**Exercise requirements**
Answer with nothing but the number of lines in the listing below that contain "License".

**Provided data**
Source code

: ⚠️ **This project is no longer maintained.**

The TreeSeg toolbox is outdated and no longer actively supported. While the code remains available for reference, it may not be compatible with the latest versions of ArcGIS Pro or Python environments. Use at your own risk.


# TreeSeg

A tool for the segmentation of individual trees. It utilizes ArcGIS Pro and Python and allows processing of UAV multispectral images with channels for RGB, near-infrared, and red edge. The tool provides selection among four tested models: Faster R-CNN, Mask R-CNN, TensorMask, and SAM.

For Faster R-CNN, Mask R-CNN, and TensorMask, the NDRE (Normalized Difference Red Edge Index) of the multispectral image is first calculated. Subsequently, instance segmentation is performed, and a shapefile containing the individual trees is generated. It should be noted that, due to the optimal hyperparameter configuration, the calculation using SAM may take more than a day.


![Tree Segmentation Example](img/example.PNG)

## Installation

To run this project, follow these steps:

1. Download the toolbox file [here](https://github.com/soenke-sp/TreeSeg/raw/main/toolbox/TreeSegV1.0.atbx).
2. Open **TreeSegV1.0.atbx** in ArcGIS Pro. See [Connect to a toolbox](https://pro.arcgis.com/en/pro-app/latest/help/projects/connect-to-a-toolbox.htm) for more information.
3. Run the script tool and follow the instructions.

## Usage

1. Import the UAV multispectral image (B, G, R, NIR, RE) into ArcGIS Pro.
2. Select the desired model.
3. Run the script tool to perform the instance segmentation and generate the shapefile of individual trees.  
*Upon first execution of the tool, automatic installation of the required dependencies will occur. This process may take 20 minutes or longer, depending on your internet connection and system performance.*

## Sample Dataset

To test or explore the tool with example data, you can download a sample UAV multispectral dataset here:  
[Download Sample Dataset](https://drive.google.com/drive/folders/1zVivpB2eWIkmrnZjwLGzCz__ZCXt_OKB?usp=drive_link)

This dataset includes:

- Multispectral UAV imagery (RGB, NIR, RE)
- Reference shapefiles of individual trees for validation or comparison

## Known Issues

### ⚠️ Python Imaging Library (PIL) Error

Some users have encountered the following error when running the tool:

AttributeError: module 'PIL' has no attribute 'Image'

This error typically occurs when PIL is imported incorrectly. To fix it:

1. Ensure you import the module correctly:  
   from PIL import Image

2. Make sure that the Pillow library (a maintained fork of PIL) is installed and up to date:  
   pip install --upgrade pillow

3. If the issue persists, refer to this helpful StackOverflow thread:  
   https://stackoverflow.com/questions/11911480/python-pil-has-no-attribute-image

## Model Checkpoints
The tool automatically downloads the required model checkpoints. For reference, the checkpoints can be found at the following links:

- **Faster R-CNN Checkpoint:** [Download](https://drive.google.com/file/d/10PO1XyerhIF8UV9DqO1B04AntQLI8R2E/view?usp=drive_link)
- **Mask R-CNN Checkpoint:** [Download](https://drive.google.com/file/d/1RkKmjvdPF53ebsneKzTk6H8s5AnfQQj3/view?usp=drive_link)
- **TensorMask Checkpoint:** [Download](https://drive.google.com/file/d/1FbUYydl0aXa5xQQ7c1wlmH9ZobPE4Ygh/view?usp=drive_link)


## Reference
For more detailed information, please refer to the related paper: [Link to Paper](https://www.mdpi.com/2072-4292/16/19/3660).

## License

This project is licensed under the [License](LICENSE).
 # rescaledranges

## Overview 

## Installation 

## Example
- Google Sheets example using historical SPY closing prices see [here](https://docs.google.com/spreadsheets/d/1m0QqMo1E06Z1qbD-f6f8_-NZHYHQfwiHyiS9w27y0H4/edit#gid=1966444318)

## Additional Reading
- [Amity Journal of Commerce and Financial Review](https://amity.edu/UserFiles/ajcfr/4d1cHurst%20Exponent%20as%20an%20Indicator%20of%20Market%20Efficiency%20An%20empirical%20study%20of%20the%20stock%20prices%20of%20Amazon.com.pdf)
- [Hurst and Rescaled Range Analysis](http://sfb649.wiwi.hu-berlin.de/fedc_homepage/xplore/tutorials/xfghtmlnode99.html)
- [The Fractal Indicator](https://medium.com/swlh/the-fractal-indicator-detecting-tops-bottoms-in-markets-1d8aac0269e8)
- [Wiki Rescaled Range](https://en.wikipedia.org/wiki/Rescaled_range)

**Answer area**
2